Le site de l'auteur.
Liane de Pougy fait partie de ces courtisanes dont le nom est resté dans les mémoires. Valérie Bonnier a décidé de lui consacrer un livre, "Confidences érotiques d'une courtisane", et même de lui donner la parole. Rédigé sous la forme d'une longue lettre, cet ouvrage pourrait passer pour une autobiographie fictive. L'auteure reconnaît cependant s'être librement inspirée de la vie de Liane de Pougy, recréant certains éléments afin de donner du piquant à son ouvrage.

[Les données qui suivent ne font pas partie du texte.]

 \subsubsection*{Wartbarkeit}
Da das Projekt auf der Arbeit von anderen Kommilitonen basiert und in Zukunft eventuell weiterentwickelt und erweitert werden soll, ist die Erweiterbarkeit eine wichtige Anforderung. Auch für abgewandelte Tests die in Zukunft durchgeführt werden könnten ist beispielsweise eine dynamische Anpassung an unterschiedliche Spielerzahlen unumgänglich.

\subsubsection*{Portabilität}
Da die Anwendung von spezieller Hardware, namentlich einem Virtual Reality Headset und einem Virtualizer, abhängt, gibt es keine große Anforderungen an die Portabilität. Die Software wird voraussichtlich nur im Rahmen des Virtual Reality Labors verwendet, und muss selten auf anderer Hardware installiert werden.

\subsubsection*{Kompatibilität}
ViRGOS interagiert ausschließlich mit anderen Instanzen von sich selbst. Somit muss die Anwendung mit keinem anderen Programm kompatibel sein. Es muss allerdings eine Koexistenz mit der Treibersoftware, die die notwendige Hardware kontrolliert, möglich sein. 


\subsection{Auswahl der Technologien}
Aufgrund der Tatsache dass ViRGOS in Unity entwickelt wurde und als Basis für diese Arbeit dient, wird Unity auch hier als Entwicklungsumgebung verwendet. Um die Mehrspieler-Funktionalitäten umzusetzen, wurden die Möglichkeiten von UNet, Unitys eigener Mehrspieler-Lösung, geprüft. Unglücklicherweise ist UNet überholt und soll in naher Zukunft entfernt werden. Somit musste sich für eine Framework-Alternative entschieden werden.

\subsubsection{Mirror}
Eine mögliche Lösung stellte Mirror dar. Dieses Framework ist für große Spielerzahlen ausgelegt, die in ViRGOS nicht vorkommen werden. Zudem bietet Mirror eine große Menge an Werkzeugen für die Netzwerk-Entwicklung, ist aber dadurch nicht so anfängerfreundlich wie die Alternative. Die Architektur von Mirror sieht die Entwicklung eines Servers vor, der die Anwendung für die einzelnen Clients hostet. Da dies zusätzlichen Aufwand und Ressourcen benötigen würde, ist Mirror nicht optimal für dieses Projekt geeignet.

L'époque n'est guère approfondie dans la narration; tout au plus saura-t-on qu'il y a eu deux guerres mondiales dans la vie de Liane de Pougy, et qu'elles servent d'arrière-plan à certains épisodes. Non - la narration progresse avant tout sur la base des relations humaines. Celles-ci sont dépeintes tantôt d'une manière générale, la narratrice (Liane de Pougy, donc), exposant sans complexe sa vision du monde et sa manière complexe, parfois misandre, de considérer les hommes. C'est que la narratrice est bisexuelle. Elle vit de manière très différente ses premières expériences sexuelles avec une femme (Soeur Evangeline) et avec un homme (son premier mari). Alors que ni l'une ni l'autre de ces expériences n'était souhaitée, désirée, espérée, seule la deuxième est explicitement désignée par le terme de "viol"...
Cela dit, les relations sexuelles sont toujours une occasion d'apprendre - et très vite, le lecteur découvre que Liane de Pougy installe son métier de courtisane dans une dynamique de domination: c'est toujours elle qui perçoit l'étincelle fugace de désir chez l'autre... et l'exploite - quitte à donner une version très concrète, parfois, de l'expression populaire et figurée "tenir quelqu'un par les couilles". Côté bourse d'ailleurs, sans jeu de mots, ses amants devenus fous d'elle enrichissent Liane de Pougy. Dès lors, par moments, il est permis de penser à "Nana" d'Emile Zola - une figure qui apparaît en filigrane dans "Confidences érotiques d'une courtisane".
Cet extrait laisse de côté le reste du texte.